サマーフィーリングの映画専門家レビュー一覧

サマーフィーリング

「アマンダと僕」で東京国際映画祭東京グランプリと最優秀脚本賞をW受賞したミカエル・アース監督の長編2作目。30歳のサシャが突然この世を去る。サシャの恋人ローレンスとサシャの妹ゾエは、三度の夏、三つの都市で、少しずつ人生の光を取り戻していく。出演は、「パーソナル・ショッパー」のアンデルシュ・ダニエルセン・リー、「女の一生」のジュディット・シュムラ、「恋の秋」のマリー・リヴィエール、「海辺のポーリーヌ」のフェオドール・アトキン。
  • 批評家、映像作家

    金子遊

    現代文学の短篇を読んだあとのようなふしぎな余韻が残る作品。ベルリン、パリ、NYを舞台に、恋人を失った青年と恋人の面影をもつ妹とのあいだの、互いに惹かれながらも恋愛未満にとどまる関係をナイーブに描く。ふたりが一線を越えられないのは、亡くなった人についての記憶が、彼らの感情や行動を規定しているから。夏の光に満たされた都会の開放感のなかで、死者の存在が目には見えない潜勢力として登場人物を駆動する、そんな映像演出に今までにないフィーリングをおぼえた。

  • 映画評論家

    きさらぎ尚

    「アマンダと僕」の監督の前作だが、両作品にはいくつかの共通点がある。最大のそれは、愛する人を突然亡くした人が主人公であり、起きてしまったことを受容せざるを得ない状況。この映画の構成はベルリン、パリ、ニューヨークの三都物語で、生命力が最も輝く季節の夏に、三つのドラマをつづるセンスが好ましい。同じ夏でも三都市の微妙に違う光景や空気感と、察するに余りある主人公の喪失感を絶妙に絡める作風は、優れてユニーク。

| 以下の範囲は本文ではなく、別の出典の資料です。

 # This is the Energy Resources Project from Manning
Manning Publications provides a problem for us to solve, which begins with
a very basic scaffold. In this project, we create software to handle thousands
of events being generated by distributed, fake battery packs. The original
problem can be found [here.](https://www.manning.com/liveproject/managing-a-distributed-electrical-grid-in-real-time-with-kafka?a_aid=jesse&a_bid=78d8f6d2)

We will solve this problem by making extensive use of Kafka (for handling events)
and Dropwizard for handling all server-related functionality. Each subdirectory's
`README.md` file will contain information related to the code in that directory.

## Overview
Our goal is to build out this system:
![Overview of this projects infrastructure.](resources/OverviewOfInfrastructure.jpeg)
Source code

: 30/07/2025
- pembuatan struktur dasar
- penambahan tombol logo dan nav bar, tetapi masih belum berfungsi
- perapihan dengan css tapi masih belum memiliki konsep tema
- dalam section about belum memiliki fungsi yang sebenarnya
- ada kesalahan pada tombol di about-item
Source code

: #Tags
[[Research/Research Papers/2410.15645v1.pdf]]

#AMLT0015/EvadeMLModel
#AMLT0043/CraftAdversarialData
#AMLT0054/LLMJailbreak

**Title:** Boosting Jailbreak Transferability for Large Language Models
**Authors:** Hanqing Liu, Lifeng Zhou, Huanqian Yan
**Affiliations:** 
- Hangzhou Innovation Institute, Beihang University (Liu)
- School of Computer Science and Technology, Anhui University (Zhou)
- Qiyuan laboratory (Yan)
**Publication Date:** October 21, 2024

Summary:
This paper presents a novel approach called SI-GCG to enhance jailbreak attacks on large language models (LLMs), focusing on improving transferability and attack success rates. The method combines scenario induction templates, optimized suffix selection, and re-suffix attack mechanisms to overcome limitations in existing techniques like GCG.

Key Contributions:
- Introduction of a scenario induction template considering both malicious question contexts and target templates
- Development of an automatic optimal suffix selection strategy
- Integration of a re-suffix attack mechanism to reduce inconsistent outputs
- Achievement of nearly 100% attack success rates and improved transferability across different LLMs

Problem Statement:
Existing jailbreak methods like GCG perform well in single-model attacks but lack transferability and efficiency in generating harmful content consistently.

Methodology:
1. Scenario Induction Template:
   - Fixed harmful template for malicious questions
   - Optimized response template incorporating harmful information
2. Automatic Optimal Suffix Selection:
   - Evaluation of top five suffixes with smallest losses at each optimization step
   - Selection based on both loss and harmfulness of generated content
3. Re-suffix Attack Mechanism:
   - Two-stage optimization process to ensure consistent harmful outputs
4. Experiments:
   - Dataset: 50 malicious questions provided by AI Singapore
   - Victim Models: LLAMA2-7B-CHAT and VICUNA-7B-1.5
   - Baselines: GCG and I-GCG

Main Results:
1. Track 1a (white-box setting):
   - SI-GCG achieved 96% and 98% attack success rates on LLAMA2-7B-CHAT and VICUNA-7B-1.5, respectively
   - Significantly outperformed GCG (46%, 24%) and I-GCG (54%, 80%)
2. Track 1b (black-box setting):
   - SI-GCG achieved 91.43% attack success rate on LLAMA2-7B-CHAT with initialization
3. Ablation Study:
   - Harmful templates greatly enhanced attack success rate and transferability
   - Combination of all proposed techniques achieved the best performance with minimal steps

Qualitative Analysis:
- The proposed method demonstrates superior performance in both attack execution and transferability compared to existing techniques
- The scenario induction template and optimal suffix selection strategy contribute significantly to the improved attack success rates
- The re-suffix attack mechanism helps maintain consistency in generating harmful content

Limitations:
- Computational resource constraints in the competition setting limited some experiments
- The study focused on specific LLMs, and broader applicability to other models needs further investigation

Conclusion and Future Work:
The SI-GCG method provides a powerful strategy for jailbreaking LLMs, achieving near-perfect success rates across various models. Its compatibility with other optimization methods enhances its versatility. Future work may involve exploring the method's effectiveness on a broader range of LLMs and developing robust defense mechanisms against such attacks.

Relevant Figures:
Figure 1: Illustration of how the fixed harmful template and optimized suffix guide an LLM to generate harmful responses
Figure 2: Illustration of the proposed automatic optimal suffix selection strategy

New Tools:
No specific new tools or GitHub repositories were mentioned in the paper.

悲しみを重すぎずに描いて人を再生させる。

  • 映画系文筆業

    奈々村久生

    同じ痛みを共有する者たちの関係は実に切ない。お互いが次のページへ進むために、ある時期には絶対に必要なものではあるが、結局はそれぞれ一人で乗り越えなければならない。一度踏み出したらむしろ二度と戻るべきではない間柄であるがゆえに、そこに恋愛めいたものが絡んでくると、事態はさらに厄介だ。パートナーを失った青年を演じるアンデルシュ・ダニエルセン・リーが、ロメール的な男のナイーブさやズルさを絶妙ににじませていて、ハッピーエンドなのにほろ苦い後味が効く。